I do wish that I could use my existing Whisper server but I'll take what I can get because it's usually faster than typing it all out on mobile anyways. One thing to note is although you can integrate with Ollama Home Assistant won't actually perform these actions. Now this is a little bit odd since the response said it did it for you but currently it can only perform actions if you integrate with the cloud versions of Google AI and OpenAI which is kind of weird because you integrate this self-hosted thing with the cloud that can then do things on your smart home network.
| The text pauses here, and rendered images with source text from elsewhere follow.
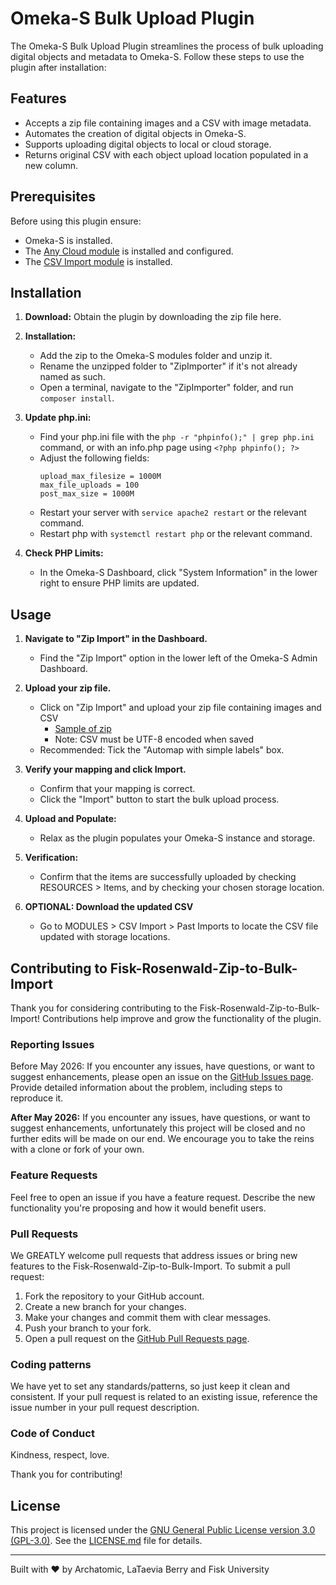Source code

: # Omeka-S Bulk Upload Plugin

The Omeka-S Bulk Upload Plugin streamlines the process of bulk uploading digital objects and metadata to Omeka-S. Follow these steps to use the plugin after installation:

## Features

- Accepts a zip file containing images and a CSV with image metadata.
- Automates the creation of digital objects in Omeka-S.
- Supports uploading digital objects to local or cloud storage.
- Returns original CSV with each object upload location populated in a new column.

## Prerequisites

Before using this plugin ensure:
- Omeka-S is installed.
- The [Any Cloud module](http://omeka.org/s/modules/AnyCloud) is installed and configured.
- The [CSV Import module](http://omeka.org/s/modules/CSVImport) is installed.

## Installation

1. **Download:** Obtain the plugin by downloading the zip file here.

2. **Installation:**
   - Add the zip to the Omeka-S modules folder and unzip it.
   - Rename the unzipped folder to "ZipImporter" if it's not already named as such.
   - Open a terminal, navigate to the "ZipImporter" folder, and run `composer install`.

3. **Update php.ini:**
   - Find your php.ini file with the `php -r "phpinfo();" | grep php.ini` command, or with an info.php page using `<?php phpinfo(); ?>` 
   - Adjust the following fields:
     ```
     upload_max_filesize = 1000M
     max_file_uploads = 100
     post_max_size = 1000M
     ```
   - Restart your server with `service apache2 restart` or the relevant command.
   - Restart php with `systemctl restart php` or the relevant command.

4. **Check PHP Limits:**
   - In the Omeka-S Dashboard, click "System Information" in the lower right to ensure PHP limits are updated.


## Usage

1. **Navigate to "Zip Import" in the Dashboard.**
   - Find the "Zip Import" option in the lower left of the Omeka-S Admin Dashboard.

2. **Upload your zip file.**
   - Click on "Zip Import" and upload your zip file containing images and CSV
      - [Sample of zip](https://github.com/Fisk-University/Fisk-Rosenwald-Zip-to-Bulk-Import/blob/main/GitHub%20Sample%20Upload%20Structure.zip)
      - Note: CSV must be UTF-8 encoded when saved
   - Recommended: Tick the "Automap with simple labels" box.

3. **Verify your mapping and click Import.**
   - Confirm that your mapping is correct.
   - Click the "Import" button to start the bulk upload process.

4. **Upload and Populate:**
   - Relax as the plugin populates your Omeka-S instance and storage.

5. **Verification:**
   - Confirm that the items are successfully uploaded by checking RESOURCES > Items, and by checking your chosen storage location.

6. **OPTIONAL: Download the updated CSV**
   - Go to MODULES > CSV Import > Past Imports to locate the CSV file updated with storage locations.

## Contributing to Fisk-Rosenwald-Zip-to-Bulk-Import

Thank you for considering contributing to the Fisk-Rosenwald-Zip-to-Bulk-Import! Contributions help improve and grow the functionality of the plugin.

### Reporting Issues

Before May 2026:
If you encounter any issues, have questions, or want to suggest enhancements, please open an issue on the [GitHub Issues page](https://github.com/Fisk-University/Fisk-Rosenwald-Zip-to-Bulk-Import/issues). Provide detailed information about the problem, including steps to reproduce it.

**After May 2026:**
If you encounter any issues, have questions, or want to suggest enhancements, unfortunately this project will be closed and no further edits will be made on our end. We encourage you to take the reins with a clone or fork of your own.


### Feature Requests

Feel free to open an issue if you have a feature request. Describe the new functionality you're proposing and how it would benefit users.

### Pull Requests

We GREATLY welcome pull requests that address issues or bring new features to the Fisk-Rosenwald-Zip-to-Bulk-Import. To submit a pull request:

1. Fork the repository to your GitHub account.
2. Create a new branch for your changes.
3. Make your changes and commit them with clear messages.
4. Push your branch to your fork.
5. Open a pull request on the [GitHub Pull Requests page](https://github.com/Fisk-University/Fisk-Rosenwald-Zip-to-Bulk-Import/pulls).

### Coding patterns

We have yet to set any standards/patterns, so just keep it clean and consistent. If your pull request is related to an existing issue, reference the issue number in your pull request description.

### Code of Conduct

Kindness, respect, love. 

Thank you for contributing!

## License

This project is licensed under the [GNU General Public License version 3.0 (GPL-3.0)](https://opensource.org/licenses/GPL-3.0). See the [LICENSE.md](LICENSE.md) file for details.

---

Built with ❤️ by Archatomic, LaTaevia Berry and Fisk University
But Home Assistant says Ollama action support is coming soon. Now this is just the tip of the iceberg for what's to come with AI and I hope that other self-hosted platforms make their systems pluggable with Ollama and other services. As we see more and more systems sprinkle AI onto all of their products I sincerely hope that there is also a future where we can plug in our own system like Ollama with our own models giving us the control and privacy we need.
After all some of these products allow you to plug in ChatGPT so plugging in our own should also be an option. I hope that companies see this as a way to keep our data private as well as theirs and local to the person who's using it because that's the future I want to live in. I'm Tim, thanks for watching.